Supplied data Block Start

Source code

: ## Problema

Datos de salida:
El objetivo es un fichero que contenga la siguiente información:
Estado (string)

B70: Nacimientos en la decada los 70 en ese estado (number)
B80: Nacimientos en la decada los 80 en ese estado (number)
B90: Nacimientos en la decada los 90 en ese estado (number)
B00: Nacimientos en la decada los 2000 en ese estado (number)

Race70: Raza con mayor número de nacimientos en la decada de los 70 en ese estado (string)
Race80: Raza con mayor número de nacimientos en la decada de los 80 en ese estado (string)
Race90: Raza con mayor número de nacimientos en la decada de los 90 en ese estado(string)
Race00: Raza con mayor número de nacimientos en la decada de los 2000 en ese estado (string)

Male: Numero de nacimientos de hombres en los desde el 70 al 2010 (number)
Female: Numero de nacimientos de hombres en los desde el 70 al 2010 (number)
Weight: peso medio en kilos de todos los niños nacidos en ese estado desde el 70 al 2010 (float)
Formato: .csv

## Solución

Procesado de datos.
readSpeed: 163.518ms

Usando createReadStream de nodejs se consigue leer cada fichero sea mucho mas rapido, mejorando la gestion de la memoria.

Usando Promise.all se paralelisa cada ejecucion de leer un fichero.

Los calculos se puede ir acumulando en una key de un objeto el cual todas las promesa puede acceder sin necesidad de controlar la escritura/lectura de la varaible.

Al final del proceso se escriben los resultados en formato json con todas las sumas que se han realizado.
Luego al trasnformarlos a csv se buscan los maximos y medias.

Supplied data Block End

> _What the task requires_: Nothing but an exact repetition of the entries is expected here.

> _Task response_:
Source code

: ## Problema

Datos de salida:
El objetivo es un fichero que contenga la siguiente información:
Estado (string)

B70: Nacimientos en la decada los 70 en ese estado (number)
B80: Nacimientos en la decada los 80 en ese estado (number)
B90: Nacimientos en la decada los 90 en ese estado (number)
B00: Nacimientos en la decada los 2000 en ese estado (number)

Race70: Raza con mayor número de nacimientos en la decada de los 70 en ese estado (string)
Race80: Raza con mayor número de nacimientos en la decada de los 80 en ese estado (string)
Race90: Raza con mayor número de nacimientos en la decada de los 90 en ese estado(string)
Race00: Raza con mayor número de nacimientos en la decada de los 2000 en ese estado (string)

Male: Numero de nacimientos de hombres en los desde el 70 al 2010 (number)
Female: Numero de nacimientos de hombres en los desde el 70 al 2010 (number)
Weight: peso medio en kilos de todos los niños nacidos en ese estado desde el 70 al 2010 (float)
Formato: .csv

## Solución

Procesado de datos.
readSpeed: 163.518ms

Usando createReadStream de nodejs se consigue leer cada fichero sea mucho mas rapido, mejorando la gestion de la memoria.

Usando Promise.all se paralelisa cada ejecucion de leer un fichero.

Los calculos se puede ir acumulando en una key de un objeto el cual todas las promesa puede acceder sin necesidad de controlar la escritura/lectura de la varaible.

Al final del proceso se escriben los resultados en formato json con todas las sumas que se han realizado.
Luego al trasnformarlos a csv se buscan los maximos y medias.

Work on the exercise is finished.